[Plain-text document sources]
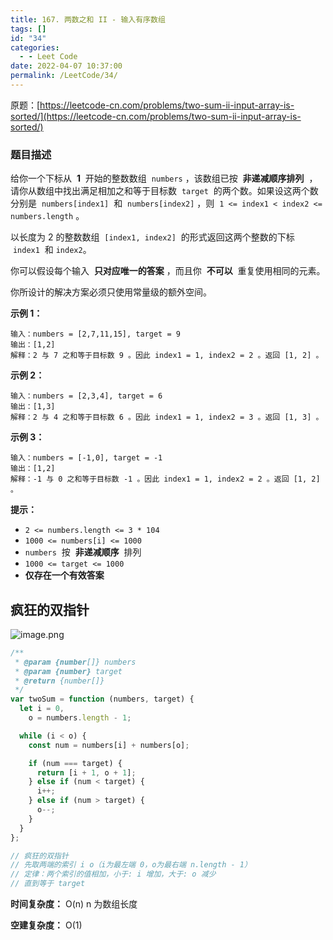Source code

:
 ```yaml
---
title: 167. 两数之和 II - 输入有序数组
tags: []
id: "34"
categories:
  - - Leet Code
date: 2022-04-07 10:37:00
permalink: /LeetCode/34/
---
```


原题：[https://leetcode-cn.com/problems/two-sum-ii-input-array-is-sorted/](https://leetcode-cn.com/problems/two-sum-ii-input-array-is-sorted/)

### 题目描述

给你一个下标从  **1**  开始的整数数组  `numbers` ，该数组已按  **非递减顺序排列**  ，请你从数组中找出满足相加之和等于目标数  `target`  的两个数。如果设这两个数分别是  `numbers[index1]`  和  `numbers[index2]` ，则  `1 <= index1 < index2 <= numbers.length` 。

以长度为 2 的整数数组  `[index1, index2]`  的形式返回这两个整数的下标  `index1`  和 `index2`。

你可以假设每个输入  **只对应唯一的答案** ，而且你  **不可以**  重复使用相同的元素。

你所设计的解决方案必须只使用常量级的额外空间。

<!--more-->

**示例 1：**

```
输入：numbers = [2,7,11,15], target = 9
输出：[1,2]
解释：2 与 7 之和等于目标数 9 。因此 index1 = 1, index2 = 2 。返回 [1, 2] 。
```

**示例 2：**

```
输入：numbers = [2,3,4], target = 6
输出：[1,3]
解释：2 与 4 之和等于目标数 6 。因此 index1 = 1, index2 = 3 。返回 [1, 3] 。
```

**示例 3：**

```
输入：numbers = [-1,0], target = -1
输出：[1,2]
解释：-1 与 0 之和等于目标数 -1 。因此 index1 = 1, index2 = 2 。返回 [1, 2] 。

```

**提示：**

- `2 <= numbers.length <= 3 * 104`
- `1000 <= numbers[i] <= 1000`
- `numbers`  按  **非递减顺序**  排列
- `1000 <= target <= 1000`
- **仅存在一个有效答案**

## 疯狂的双指针

![image.png](https://s2.loli.net/2022/04/07/D81GQ6PZzoCmRxS.png)

```jsx
/**
 * @param {number[]} numbers
 * @param {number} target
 * @return {number[]}
 */
var twoSum = function (numbers, target) {
  let i = 0,
    o = numbers.length - 1;

  while (i < o) {
    const num = numbers[i] + numbers[o];

    if (num === target) {
      return [i + 1, o + 1];
    } else if (num < target) {
      i++;
    } else if (num > target) {
      o--;
    }
  }
};

// 疯狂的双指针
// 先取两端的索引 i o（i为最左端 0，o为最右端 n.length - 1）
// 定律：两个索引的值相加，小于: i 增加，大于: o 减少
// 直到等于 target
```

**时间复杂度：** O(n) n 为数组长度

**空建复杂度：** O(1)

▸ ASSIGNED TASK: Retype each line of the records exactly as it reads; no pictures belong in the copy.

▸ TASK RESULT:
Source code

:
 ```yaml
---
title: 167. 两数之和 II - 输入有序数组
tags: []
id: "34"
categories:
  - - Leet Code
date: 2022-04-07 10:37:00
permalink: /LeetCode/34/
---
```


原题：[https://leetcode-cn.com/problems/two-sum-ii-input-array-is-sorted/](https://leetcode-cn.com/problems/two-sum-ii-input-array-is-sorted/)

### 题目描述

给你一个下标从  **1**  开始的整数数组  `numbers` ，该数组已按  **非递减顺序排列**  ，请你从数组中找出满足相加之和等于目标数  `target`  的两个数。如果设这两个数分别是  `numbers[index1]`  和  `numbers[index2]` ，则  `1 <= index1 < index2 <= numbers.length` 。

以长度为 2 的整数数组  `[index1, index2]`  的形式返回这两个整数的下标  `index1`  和 `index2`。

你可以假设每个输入  **只对应唯一的答案** ，而且你  **不可以**  重复使用相同的元素。

你所设计的解决方案必须只使用常量级的额外空间。

<!--more-->

**示例 1：**

```
输入：numbers = [2,7,11,15], target = 9
输出：[1,2]
解释：2 与 7 之和等于目标数 9 。因此 index1 = 1, index2 = 2 。返回 [1, 2] 。
```

**示例 2：**

```
输入：numbers = [2,3,4], target = 6
输出：[1,3]
解释：2 与 4 之和等于目标数 6 。因此 index1 = 1, index2 = 3 。返回 [1, 3] 。
```

**示例 3：**

```
输入：numbers = [-1,0], target = -1
输出：[1,2]
解释：-1 与 0 之和等于目标数 -1 。因此 index1 = 1, index2 = 2 。返回 [1, 2] 。

```

**提示：**

- `2 <= numbers.length <= 3 * 104`
- `1000 <= numbers[i] <= 1000`
- `numbers`  按  **非递减顺序**  排列
- `1000 <= target <= 1000`
- **仅存在一个有效答案**

## 疯狂的双指针

![image.png](https://s2.loli.net/2022/04/07/D81GQ6PZzoCmRxS.png)

```jsx
/**
 * @param {number[]} numbers
 * @param {number} target
 * @return {number[]}
 */
var twoSum = function (numbers, target) {
  let i = 0,
    o = numbers.length - 1;

  while (i < o) {
    const num = numbers[i] + numbers[o];

    if (num === target) {
      return [i + 1, o + 1];
    } else if (num < target) {
      i++;
    } else if (num > target) {
      o--;
    }
  }
};

// 疯狂的双指针
// 先取两端的索引 i o（i为最左端 0，o为最右端 n.length - 1）
// 定律：两个索引的值相加，小于: i 增加，大于: o 减少
// 直到等于 target
```

**时间复杂度：** O(n) n 为数组长度

**空建复杂度：** O(1)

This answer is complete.